Crew On Other People’s Films
In addition to making your own films, work on other people’s movies.
This will teach several things. First, you’ll meet other filmmakers. The people you meet on set are often more important than the project. I know one director who works as an extra on other people’s films, just so that when the crew starts complaining about how bad the director is he invite the crew to come work for a better director – him. If you want to make films, you’ll eventually need crew, and this is a good way to meet them.
Second, it’ll give you a skill you can make money at. If you learn to grip, edit, run sound, PA, etc. then you can get work. If you get good at it, then you’ll meet lots of people, and see reason one.
Third, you’ll learn a lot. If wisdom is learning from others failures, it’s also learning from others film sets. You might chose to run yours different, but it helps to know why and how others do what they do. Also, if you plan to work in film, there are certain terms you’ll pick up on a film set that if you don’t know will out you as an amatuer.
Even in post-production, I’ve learned a lot going through the dailies of other people’s footage, taking films apart and putting them back together. Any job you can get will be a great education.
Also, you might discover that you really only love one aspect of filmmaking. If you love the camera, but don’t love actors, become a cinematographer, not a director. If you love visual effects, just do that. “Filmmaker” is a blanket term, and the more specific you can get about what you want to do, the better. But you might only discover that through experience.

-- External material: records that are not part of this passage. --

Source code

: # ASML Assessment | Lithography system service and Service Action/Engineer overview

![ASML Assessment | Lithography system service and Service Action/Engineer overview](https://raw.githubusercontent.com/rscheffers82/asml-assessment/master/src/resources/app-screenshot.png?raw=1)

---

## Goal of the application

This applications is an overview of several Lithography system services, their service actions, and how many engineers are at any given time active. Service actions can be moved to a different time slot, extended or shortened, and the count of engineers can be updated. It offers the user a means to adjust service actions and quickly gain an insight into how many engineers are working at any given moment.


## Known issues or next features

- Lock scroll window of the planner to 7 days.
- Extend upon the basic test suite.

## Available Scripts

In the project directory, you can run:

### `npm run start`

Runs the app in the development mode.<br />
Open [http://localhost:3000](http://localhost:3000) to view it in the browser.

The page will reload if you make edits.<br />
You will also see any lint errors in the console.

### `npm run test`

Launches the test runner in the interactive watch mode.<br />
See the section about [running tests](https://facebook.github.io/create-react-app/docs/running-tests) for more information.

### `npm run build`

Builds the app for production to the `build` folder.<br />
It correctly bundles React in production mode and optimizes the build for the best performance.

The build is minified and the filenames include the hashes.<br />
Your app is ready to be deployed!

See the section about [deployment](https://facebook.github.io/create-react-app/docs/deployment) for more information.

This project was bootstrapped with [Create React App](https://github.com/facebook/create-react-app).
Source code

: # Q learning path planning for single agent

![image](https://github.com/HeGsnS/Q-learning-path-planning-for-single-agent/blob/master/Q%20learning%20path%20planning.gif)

Be The Filmmaker You’d Invest In
Coming back to our earlier example – who would you rather invest it – a filmmaker who is applying for grants and fundraising money from investors, but has never made a film before – OR – a filmmaker who has been making short films, can show you a few good ones, reads and watches everything they can, and even has a few credits crewing on other people’s films?
Seems obvious right?
Become the kind of person you’d invest in.
And nowadays, you should add an extra skill on top of filmmaker, which is to become good at audience building and social media. That’s a separate article, but before you start seeking an audience or crowdfunding – which is really just lots of people investing small amounts of time and money in your project – you should make sure you’re bringing value by being really good at what you do.
I can’t guarentee the above will get you there, but it’ll certainly put you ahead of everyone who says they’re “gonna” make a film someday.
Again – how do you become a filmmaker? Start making films.